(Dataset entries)
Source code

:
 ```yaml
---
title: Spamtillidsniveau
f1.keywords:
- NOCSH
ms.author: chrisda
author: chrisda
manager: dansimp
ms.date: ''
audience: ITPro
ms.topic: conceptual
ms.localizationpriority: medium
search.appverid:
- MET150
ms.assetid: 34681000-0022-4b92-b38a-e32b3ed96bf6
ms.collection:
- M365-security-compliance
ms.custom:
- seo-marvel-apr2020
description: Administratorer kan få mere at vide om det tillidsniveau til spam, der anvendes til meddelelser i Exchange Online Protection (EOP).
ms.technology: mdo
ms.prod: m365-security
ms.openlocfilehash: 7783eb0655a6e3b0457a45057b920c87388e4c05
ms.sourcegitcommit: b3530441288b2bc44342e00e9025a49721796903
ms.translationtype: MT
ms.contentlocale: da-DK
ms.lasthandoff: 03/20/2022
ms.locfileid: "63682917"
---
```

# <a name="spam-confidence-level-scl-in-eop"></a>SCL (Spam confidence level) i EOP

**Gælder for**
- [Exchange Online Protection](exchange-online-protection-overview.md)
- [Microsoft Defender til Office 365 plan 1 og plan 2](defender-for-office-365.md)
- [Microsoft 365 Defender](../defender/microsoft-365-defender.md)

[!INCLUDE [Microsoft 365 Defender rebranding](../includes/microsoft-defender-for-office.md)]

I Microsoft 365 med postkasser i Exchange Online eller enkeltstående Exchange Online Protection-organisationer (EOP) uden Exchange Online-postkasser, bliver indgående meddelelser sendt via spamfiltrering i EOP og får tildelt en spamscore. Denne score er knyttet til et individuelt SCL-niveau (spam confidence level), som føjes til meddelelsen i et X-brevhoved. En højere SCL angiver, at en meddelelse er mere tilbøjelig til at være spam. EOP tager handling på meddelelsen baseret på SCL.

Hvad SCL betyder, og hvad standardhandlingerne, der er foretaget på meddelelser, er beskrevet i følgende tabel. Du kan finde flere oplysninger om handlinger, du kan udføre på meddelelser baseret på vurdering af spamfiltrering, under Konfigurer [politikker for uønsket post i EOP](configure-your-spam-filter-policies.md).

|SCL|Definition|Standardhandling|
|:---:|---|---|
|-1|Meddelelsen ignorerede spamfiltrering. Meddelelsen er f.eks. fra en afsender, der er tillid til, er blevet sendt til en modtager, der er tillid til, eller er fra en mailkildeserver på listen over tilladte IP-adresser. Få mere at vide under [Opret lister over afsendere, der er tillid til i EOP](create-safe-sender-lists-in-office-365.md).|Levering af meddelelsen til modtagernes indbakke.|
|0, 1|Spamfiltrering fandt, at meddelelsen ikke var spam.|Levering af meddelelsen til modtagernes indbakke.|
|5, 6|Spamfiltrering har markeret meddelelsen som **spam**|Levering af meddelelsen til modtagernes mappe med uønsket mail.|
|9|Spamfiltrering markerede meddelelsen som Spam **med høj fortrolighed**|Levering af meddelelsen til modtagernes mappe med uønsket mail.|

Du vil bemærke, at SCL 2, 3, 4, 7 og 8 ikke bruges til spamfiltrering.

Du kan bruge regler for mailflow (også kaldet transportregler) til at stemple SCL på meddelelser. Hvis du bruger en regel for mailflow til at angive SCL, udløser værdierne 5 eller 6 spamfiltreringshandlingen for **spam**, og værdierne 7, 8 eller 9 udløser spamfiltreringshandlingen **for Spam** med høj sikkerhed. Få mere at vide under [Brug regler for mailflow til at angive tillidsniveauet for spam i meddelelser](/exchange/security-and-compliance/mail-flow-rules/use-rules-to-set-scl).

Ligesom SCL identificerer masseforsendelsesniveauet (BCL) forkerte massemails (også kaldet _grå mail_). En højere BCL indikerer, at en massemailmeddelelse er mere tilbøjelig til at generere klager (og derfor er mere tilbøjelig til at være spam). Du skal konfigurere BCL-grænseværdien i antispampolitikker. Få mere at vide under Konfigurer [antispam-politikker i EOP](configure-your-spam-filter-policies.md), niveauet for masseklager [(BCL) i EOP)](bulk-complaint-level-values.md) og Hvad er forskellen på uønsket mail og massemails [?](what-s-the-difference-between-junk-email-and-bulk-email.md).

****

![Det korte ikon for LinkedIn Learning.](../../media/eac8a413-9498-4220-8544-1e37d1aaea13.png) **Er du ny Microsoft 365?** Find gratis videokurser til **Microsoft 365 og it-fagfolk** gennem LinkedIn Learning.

### INSTRUCTIONS FOR THE TASK
Which lines above include the string "indbakke"? Show them.

### THE ANSWER
|-1|Meddelelsen ignorerede spamfiltrering. Meddelelsen er f.eks. fra en afsender, der er tillid til, er blevet sendt til en modtager, der er tillid til, eller er fra en mailkildeserver på listen over tilladte IP-adresser. Få mere at vide under [Opret lister over afsendere, der er tillid til i EOP](create-safe-sender-lists-in-office-365.md).|Levering af meddelelsen til modtagernes indbakke.|
|0, 1|Spamfiltrering fandt, at meddelelsen ikke var spam.|Levering af meddelelsen til modtagernes indbakke.|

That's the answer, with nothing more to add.